As for DC bias, that cannot come from a filter; you need a separate thing like a summing amp.

TTFN
faq731-376

 

[PatChang]

Well I want the final product to be able to take in any audio signal regardless of the source and analyze it in real time so on-board source signal processing is not going to be an option. As far as DC biasing is concerned, I am currently utilizing a differential amplifier to accomplish this and that is working as of now, but I am having trouble achieving the gain, bias, and filtering combination.
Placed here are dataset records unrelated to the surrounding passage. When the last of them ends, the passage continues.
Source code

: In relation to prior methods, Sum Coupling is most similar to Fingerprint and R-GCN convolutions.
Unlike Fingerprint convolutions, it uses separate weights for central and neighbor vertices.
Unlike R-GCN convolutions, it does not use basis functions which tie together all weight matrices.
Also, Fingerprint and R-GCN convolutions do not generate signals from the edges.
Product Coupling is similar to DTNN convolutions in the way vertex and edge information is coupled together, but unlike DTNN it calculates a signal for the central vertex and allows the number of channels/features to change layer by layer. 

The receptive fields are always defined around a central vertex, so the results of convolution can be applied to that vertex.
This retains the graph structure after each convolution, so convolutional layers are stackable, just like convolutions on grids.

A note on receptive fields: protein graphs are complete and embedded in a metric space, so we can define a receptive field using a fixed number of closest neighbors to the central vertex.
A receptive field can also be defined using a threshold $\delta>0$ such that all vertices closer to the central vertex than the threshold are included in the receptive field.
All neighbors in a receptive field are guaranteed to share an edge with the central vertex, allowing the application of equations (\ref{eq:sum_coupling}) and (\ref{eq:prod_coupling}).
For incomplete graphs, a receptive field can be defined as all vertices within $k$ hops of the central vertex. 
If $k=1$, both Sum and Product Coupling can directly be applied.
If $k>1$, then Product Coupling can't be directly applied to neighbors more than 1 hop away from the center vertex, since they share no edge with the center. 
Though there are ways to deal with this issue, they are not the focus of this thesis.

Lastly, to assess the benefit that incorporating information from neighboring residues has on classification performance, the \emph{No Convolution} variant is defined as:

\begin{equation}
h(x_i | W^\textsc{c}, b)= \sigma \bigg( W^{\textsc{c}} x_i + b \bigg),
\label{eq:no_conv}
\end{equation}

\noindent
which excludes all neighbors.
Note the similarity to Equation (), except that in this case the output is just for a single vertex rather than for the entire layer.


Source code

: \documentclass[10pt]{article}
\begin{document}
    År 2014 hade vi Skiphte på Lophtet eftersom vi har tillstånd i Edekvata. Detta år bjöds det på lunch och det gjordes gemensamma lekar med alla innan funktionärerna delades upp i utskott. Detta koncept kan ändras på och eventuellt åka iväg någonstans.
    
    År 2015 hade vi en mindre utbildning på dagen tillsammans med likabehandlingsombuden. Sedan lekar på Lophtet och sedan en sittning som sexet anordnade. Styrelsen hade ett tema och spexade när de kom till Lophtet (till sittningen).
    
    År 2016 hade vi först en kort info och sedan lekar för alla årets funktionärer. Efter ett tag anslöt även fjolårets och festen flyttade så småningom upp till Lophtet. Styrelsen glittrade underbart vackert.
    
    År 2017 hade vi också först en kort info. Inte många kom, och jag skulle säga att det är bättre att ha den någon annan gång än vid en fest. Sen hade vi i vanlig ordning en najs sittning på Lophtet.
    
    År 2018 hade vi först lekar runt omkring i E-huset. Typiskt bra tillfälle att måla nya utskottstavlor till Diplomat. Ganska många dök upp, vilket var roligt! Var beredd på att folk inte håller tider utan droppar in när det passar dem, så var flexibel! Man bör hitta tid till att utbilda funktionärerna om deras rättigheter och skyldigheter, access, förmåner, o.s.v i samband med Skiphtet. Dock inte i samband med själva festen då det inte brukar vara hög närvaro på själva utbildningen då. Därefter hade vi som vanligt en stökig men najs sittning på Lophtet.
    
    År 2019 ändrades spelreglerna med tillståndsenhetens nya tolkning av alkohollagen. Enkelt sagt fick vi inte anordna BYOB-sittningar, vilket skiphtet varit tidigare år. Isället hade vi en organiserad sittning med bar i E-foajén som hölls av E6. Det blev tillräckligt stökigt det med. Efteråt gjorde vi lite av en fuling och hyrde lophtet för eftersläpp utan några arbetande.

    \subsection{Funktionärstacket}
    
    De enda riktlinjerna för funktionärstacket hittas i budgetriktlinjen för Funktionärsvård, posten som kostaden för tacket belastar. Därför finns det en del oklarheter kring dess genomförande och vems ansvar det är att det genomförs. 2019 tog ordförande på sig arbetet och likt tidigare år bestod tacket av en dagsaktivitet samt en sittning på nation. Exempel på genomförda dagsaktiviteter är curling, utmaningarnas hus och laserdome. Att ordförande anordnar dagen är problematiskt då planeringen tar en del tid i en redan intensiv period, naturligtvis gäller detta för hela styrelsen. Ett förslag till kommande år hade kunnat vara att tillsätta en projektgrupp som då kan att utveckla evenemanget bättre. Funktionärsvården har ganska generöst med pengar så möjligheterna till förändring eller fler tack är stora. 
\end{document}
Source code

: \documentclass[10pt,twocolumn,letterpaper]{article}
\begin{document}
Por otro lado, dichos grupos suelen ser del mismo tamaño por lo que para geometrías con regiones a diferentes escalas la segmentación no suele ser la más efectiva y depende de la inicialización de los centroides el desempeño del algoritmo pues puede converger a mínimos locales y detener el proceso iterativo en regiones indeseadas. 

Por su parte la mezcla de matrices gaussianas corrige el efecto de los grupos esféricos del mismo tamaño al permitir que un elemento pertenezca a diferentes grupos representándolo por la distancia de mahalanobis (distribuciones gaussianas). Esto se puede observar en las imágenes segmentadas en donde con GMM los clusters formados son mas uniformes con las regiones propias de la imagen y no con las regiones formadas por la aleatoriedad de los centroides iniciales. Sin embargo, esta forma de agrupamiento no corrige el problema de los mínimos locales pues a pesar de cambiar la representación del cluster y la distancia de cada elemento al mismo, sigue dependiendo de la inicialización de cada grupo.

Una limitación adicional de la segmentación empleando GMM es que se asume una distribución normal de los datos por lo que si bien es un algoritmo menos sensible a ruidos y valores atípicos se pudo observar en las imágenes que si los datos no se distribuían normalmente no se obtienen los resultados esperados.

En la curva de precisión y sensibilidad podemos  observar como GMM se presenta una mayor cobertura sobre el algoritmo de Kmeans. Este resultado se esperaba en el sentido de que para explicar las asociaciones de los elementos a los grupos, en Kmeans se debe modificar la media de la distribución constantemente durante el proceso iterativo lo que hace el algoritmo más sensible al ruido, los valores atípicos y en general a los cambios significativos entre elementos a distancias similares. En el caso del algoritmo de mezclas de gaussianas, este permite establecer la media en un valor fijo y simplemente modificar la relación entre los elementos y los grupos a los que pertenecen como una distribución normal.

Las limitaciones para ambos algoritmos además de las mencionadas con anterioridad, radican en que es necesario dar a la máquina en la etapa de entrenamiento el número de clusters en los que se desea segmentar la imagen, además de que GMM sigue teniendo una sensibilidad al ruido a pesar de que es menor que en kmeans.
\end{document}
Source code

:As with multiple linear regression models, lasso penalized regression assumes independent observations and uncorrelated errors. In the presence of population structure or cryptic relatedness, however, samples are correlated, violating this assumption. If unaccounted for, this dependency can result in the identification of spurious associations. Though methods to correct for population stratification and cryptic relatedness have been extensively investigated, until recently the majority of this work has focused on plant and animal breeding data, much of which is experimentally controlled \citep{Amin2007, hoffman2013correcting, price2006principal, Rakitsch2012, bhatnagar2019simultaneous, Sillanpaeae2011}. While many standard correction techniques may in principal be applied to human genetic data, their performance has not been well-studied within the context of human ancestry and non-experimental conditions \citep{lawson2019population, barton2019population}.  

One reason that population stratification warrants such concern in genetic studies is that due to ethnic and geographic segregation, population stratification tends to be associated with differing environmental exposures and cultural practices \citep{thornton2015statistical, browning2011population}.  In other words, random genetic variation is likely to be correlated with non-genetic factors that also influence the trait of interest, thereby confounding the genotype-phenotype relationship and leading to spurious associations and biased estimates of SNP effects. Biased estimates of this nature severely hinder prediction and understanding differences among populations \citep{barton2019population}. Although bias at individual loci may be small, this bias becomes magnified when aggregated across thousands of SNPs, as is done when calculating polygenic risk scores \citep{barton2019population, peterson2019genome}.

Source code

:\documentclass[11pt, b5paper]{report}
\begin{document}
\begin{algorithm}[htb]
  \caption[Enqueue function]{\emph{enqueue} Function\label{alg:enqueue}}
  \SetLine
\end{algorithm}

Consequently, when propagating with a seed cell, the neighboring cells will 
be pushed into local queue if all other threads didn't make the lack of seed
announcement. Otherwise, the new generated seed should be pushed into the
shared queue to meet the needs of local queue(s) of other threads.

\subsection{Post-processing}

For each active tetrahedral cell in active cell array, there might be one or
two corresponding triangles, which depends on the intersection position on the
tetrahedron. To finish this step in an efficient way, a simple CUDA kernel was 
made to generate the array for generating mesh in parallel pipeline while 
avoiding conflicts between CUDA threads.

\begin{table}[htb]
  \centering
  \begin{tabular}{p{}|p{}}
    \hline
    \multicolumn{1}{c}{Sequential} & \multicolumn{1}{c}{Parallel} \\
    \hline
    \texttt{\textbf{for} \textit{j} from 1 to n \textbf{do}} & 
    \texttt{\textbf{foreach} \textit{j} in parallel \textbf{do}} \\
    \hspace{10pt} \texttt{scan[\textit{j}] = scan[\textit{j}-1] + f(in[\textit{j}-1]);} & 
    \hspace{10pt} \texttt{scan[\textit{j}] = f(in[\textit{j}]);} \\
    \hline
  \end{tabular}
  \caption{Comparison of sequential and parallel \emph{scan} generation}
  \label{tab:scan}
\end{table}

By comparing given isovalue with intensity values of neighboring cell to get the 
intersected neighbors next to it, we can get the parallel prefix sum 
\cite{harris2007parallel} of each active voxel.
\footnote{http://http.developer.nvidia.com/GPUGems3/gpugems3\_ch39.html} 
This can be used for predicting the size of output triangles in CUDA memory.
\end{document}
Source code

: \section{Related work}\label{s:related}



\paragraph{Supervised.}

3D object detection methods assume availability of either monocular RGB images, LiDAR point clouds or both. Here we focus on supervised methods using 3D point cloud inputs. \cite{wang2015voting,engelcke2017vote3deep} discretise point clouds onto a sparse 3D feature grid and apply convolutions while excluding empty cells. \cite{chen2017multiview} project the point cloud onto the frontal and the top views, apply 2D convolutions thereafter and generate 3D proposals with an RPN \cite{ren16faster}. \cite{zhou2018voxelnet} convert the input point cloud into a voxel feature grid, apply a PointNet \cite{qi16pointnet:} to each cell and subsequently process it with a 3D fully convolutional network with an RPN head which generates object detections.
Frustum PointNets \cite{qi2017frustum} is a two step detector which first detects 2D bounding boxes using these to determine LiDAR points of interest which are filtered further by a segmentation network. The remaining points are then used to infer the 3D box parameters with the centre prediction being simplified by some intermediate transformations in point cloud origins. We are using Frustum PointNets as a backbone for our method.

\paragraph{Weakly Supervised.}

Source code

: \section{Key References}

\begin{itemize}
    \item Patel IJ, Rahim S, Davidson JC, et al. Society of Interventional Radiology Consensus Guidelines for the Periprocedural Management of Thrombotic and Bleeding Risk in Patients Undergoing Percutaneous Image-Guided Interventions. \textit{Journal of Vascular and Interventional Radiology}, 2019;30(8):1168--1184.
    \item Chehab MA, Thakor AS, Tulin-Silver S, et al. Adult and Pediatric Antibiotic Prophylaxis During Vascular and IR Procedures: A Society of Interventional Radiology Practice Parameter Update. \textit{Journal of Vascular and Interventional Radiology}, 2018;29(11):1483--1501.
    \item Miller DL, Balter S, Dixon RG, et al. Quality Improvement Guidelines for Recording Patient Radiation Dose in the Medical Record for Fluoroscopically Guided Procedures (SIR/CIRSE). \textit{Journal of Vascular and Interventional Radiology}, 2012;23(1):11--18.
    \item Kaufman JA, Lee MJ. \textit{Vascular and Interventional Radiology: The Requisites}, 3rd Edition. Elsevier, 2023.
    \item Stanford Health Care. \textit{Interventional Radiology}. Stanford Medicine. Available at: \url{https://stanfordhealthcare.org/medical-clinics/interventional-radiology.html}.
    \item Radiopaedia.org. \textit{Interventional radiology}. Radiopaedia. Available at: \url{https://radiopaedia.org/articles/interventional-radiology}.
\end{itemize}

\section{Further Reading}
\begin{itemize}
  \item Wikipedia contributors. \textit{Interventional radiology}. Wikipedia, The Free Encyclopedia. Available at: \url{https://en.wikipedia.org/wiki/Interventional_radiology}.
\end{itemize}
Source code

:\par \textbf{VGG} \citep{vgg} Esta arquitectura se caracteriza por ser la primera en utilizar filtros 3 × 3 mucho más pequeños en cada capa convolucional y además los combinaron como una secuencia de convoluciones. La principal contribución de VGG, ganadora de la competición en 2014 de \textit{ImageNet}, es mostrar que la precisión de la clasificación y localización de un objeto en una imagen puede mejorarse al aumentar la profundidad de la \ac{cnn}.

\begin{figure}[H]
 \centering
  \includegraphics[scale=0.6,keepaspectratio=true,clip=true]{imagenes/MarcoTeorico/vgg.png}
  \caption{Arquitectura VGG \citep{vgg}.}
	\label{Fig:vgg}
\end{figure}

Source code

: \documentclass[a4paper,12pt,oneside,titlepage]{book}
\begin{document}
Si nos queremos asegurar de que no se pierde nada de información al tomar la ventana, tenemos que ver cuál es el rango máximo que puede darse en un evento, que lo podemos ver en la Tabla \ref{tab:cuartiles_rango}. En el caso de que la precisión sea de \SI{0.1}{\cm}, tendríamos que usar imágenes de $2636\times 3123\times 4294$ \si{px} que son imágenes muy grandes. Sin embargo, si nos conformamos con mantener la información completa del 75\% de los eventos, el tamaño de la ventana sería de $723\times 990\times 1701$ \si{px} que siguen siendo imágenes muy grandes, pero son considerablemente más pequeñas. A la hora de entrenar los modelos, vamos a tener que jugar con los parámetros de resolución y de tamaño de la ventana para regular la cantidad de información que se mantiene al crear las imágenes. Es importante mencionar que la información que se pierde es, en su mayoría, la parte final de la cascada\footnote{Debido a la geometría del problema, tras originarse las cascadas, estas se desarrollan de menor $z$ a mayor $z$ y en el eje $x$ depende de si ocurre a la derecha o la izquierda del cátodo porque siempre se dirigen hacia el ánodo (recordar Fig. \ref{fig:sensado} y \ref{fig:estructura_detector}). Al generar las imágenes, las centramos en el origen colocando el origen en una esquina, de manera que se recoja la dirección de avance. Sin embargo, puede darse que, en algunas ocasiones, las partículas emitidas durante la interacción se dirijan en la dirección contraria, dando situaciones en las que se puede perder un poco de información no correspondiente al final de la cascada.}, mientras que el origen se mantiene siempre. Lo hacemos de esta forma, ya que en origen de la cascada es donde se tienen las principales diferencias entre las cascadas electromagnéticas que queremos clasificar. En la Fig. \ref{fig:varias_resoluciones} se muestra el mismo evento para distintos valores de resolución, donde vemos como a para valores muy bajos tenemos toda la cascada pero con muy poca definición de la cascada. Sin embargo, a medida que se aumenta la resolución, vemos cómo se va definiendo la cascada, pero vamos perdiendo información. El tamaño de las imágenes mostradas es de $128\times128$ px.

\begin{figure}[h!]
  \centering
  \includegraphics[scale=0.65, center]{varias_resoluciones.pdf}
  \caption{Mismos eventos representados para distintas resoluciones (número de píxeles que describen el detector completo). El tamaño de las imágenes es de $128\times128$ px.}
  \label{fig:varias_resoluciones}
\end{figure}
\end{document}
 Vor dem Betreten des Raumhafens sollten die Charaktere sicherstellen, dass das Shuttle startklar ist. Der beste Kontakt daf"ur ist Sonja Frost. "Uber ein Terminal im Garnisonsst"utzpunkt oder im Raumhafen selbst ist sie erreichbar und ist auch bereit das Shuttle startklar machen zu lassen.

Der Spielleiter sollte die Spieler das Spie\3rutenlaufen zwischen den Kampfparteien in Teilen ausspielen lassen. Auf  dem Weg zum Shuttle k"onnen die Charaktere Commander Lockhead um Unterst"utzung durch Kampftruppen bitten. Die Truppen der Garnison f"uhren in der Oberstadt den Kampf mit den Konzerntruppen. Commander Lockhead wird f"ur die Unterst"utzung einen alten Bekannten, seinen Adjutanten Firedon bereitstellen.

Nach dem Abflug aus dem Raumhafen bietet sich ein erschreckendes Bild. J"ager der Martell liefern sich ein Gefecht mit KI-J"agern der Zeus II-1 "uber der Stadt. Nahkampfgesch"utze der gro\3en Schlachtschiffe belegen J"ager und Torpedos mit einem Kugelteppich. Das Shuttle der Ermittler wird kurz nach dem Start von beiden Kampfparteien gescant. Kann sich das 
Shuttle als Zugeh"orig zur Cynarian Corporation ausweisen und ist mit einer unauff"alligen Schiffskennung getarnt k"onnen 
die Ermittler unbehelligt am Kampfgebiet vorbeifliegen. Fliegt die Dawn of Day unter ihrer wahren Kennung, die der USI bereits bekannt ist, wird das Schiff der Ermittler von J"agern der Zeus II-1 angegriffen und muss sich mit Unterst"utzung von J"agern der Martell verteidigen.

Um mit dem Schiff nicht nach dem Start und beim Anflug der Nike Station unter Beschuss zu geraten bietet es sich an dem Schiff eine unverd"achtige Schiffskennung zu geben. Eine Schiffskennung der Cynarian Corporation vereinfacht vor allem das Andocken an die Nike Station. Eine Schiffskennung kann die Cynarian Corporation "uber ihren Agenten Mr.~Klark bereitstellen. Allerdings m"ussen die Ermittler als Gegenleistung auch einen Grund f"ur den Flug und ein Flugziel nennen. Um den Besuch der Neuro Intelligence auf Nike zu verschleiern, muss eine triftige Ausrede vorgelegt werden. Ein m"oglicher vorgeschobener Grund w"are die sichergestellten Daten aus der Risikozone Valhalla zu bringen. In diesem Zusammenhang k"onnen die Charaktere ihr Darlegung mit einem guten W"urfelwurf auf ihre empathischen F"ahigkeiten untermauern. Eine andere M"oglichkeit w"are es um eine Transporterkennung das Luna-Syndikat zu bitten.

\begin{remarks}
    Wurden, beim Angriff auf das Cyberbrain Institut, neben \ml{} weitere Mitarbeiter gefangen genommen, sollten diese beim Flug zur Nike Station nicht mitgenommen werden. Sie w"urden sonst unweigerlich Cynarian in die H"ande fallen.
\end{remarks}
Here is the schematic of my low-pass filter which is off-phase and not properly amplified. Also there is a little bit of noise:

Schematic

AC analysis

DC transient response

Any suggestions on how to get rid of the noise and bring the output in phase with the input signal?

 

[Skogsgurra]

Your low-pass filter doesn't work. The impedance at the inverting input of the opamp is zero. You need at least a T network. Better still a multi-pole filter. Read up on basic opamp circuits and analogue filter design. You are not on designer level. You need lots and lots of more education. You cannot get it here. It needs some work from you.

Gunnar Englund

http://www.gke.org

--------------------------------------
Half full - Half empty? I don't mind. It's what in it that counts.

 

[PatChang]

Thanks for your response. I am still currently in school and am posting this question to gain insight and ask those more knowledgeable than myself in addition to asking my professors. I have tried reading up on opamp circuits and analogue filter design but have been unable to fully understand it. Can you point me to any sources you consider appropriate for such information?

 

[jimkirk]

Chip manufacturers have extensive libraries of data sheets, white papers and such. Most also have evaluation boards for particular chips so you can get some hands on experience. Here's an example paper from Texas Instruments on op amp basics. Have fun!

http://www.ti.com/lit/an/slod006b/slod006b.pdf

 

[PatChang]

Wow this is a very informative pdf! Thanks a lot, this is what I was looking for. How would I go about trying to find more of these papers from chip manufacturers? What should I search for?

 

[VEBill]

Adding the keyword PDF to a Google search can be very helpful in bringing up more informative results.

Other random hints:

You can often employ a little audio transformer if you need to increase voltage into an input with reasonably high input Z. But if your peak is only a single bit away from full scale, then don't bother. It's call headroom.

Biasing an input requires at most a capacitor and two resistors.

Assuming the processor has any processing horsepower at all, everything else can be done in software. Combined with the above hints, there's no need for any opamps at all... ...Not a good approach if this is in support of a class about opamps.

Student homework posting is generally not permitted.